In December, Chairman Hastings introduced H.Res.854 with Representatives Robert Wexler, Ileana Ros-Lehtinen (R-FL), and Mark S. Kirk (R-IL). (Please find a copy of the resolution HERE)

“The passage of this legislation and the opening of the Holocaust archives is an historic occasion that I hope will help to provide closure on one of the darkest times in history. Opening these archives has been an issue of enormous importance to me and while I am pleased with the outcome, it is unfortunate that it has taken over 62 years to achieve,” said Chairman Hastings. “I thank my colleagues for their support on such an important resolution, which will allow Holocaust survivors and the public at large access to these critically important documents. In our world today, filled with growing international intolerance including anti-Semitism, it could not be more critical for these Holocaust archives to be opened.”
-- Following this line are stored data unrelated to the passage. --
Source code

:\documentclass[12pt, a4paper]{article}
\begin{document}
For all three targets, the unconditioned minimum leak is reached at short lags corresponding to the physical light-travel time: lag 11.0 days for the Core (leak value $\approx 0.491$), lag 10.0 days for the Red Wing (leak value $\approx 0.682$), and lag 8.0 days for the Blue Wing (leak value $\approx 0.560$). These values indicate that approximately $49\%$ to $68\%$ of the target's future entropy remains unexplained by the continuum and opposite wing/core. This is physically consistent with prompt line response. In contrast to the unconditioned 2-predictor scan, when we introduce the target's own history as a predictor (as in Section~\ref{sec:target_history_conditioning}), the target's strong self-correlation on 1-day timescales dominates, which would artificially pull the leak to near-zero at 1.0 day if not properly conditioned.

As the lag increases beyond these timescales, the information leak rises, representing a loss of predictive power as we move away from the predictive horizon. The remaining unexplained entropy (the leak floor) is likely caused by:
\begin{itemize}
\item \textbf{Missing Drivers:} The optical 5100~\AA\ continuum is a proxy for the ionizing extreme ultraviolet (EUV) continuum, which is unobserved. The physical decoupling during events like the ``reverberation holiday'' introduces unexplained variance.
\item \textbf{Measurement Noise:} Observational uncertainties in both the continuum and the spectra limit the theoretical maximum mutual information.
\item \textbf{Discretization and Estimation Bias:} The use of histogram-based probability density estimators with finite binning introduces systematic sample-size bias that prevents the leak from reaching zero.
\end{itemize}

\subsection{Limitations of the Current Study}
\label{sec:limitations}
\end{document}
“Many Holocaust survivors have died without knowing the details of a family member’s deportation, incarceration, or death,” said Congressman Wexler. “The opening of the Bad Arolsen archives now allows survivors and their heirs to gain access to vital information about their family history. The ability for survivors and their families to access over 50 million documents chronicling the fate of over 17 million Holocaust victims is an important step in bringing closure to this painful chapter of history.” 

The Commission on Security and Cooperation in Europe, also known as the Helsinki Commission, is a U.S. Government agency that monitors progress in the implementation of the provisions of the 1975 Helsinki Accords. The Commission consists of nine members from the United States Senate, nine from the House of Representatives, and one member each from the Departments of State, Defense and Commerce.